A prominent worry amongst physicians treating cancer is a development of resistance to the chemotherapeutic drug. While many avenues are being explored for reducing chemoresistance, there is a growing need to discover novel methods to enhance cellular sensitivity to the drug. A new study from University of Michigan Assistant Professor of Physics and Biophysics Sarah Veatch, in collaboration with colleagues in radiation oncology, has shown the possibility of changing the physical properties of the cell membrane to enhance or suppress the effectiveness of a commonly used chemotherapeutic drug, Cisplatin, in cancer cell lines. This study has been published in PloS ONE.
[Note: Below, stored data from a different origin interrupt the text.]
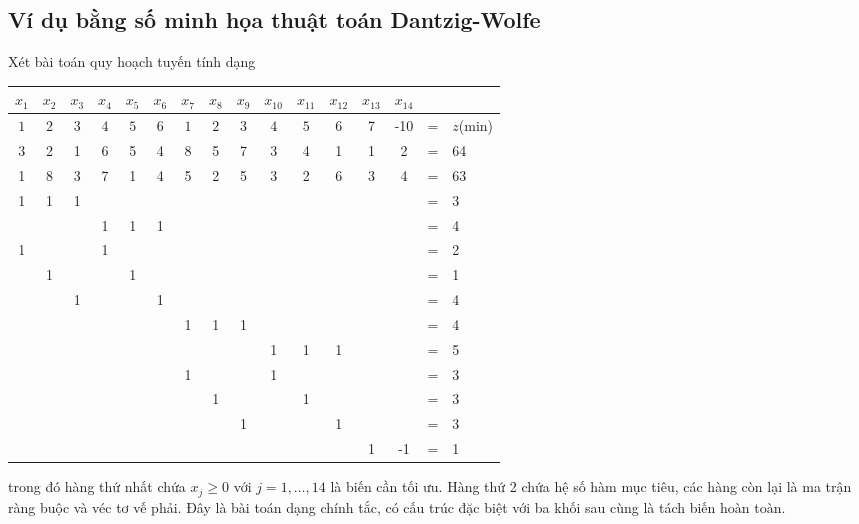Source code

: \subsection{Ví dụ bằng số minh họa thuật toán Dantzig-Wolfe}
Xét bài toán quy hoạch tuyến tính dạng
\begin{center}
\begin{tabular}{|c c c c c c c c c c c c c c c l|}
\hline $x_1$ &$x_2$ &$x_3$ &$x_4$ &$x_5$ &$x_6$ &$x_7$ &$x_8$ &$x_9$ &$x_{10}$ &$x_{11}$ &$x_{12}$ &$x_{13}$ &$x_{14}$ & &\\
\hline $1$ &$2$ &$3$ &$4$ &$5$ &$6$ &$1$ &$2$ &$3$ &$4$ &$5$ &$6$ & 7 & -10 & = & $z$(min)\\
\hline 3 & 2 &1 & 6 &5 &4 &8 &5 &7 &3 &4 &1 & 1 & 2 & = & 64\\
1 & 8 &3 & 7 &1 &4 &5 &2 &5 &3 &2 &6 & 3 & 4 & = & 63\\
\hline 1 & 1 &1 & & & & & & & & & & & & = & 3\\
& & & 1 & 1 & 1 & & & & & & & & & = & 4\\
1 & & & 1 & & & & & & & & & & & = & 2\\
& 1 & & & 1 & & & & & & & & & & = & 1\\
& & 1 & & & 1 & & & & & & & & & = & 4\\
\hline & & & & & & 1 & 1 & 1 & & & & & & = & 4\\
& & & & & & & & & 1 & 1 & 1 & & & = & 5\\
& & & & & & 1 & & & 1 & & & & & = & 3\\
& & & & & & & 1 & & & 1 & & & & = & 3\\
& & & & & & & & 1 & & & 1 & & & = & 3\\
\hline & & & & & & & & & & & & 1 & -1 & = & 1\\
\hline
\end{tabular}
\end{center}
trong đó hàng thứ nhất chứa $x_j\geq 0 $ với $j=1,\dots,14$ là biến cần tối ưu. Hàng thứ 2 chứa hệ số hàm mục tiêu, các hàng còn lại là ma trận ràng buộc và véc tơ vế phải. Đây là bài toán dạng chính tắc, có cấu trúc đặc biệt với ba khối sau cùng là tách biến hoàn toàn.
Assistant Professor Veatch and her collaborators in the Department of Radiation Oncology–consisting of Assistant Professor Dipankar Ray and Associate Professor Mukesh Nyati–discovered a novel correlation between the ability of the drug to disrupt the lateral organization of the plasma membrane and the degree to which a cell is resistant to Cisplatin. The drug reduced the heterogeneity of the plasma membrane of cells that were more likely to be killed by the drug, but the drug did not have this effect on resistant cells. Interestingly, even radiation treatment used commonly in cancer treatments reduced the membrane heterogeneity.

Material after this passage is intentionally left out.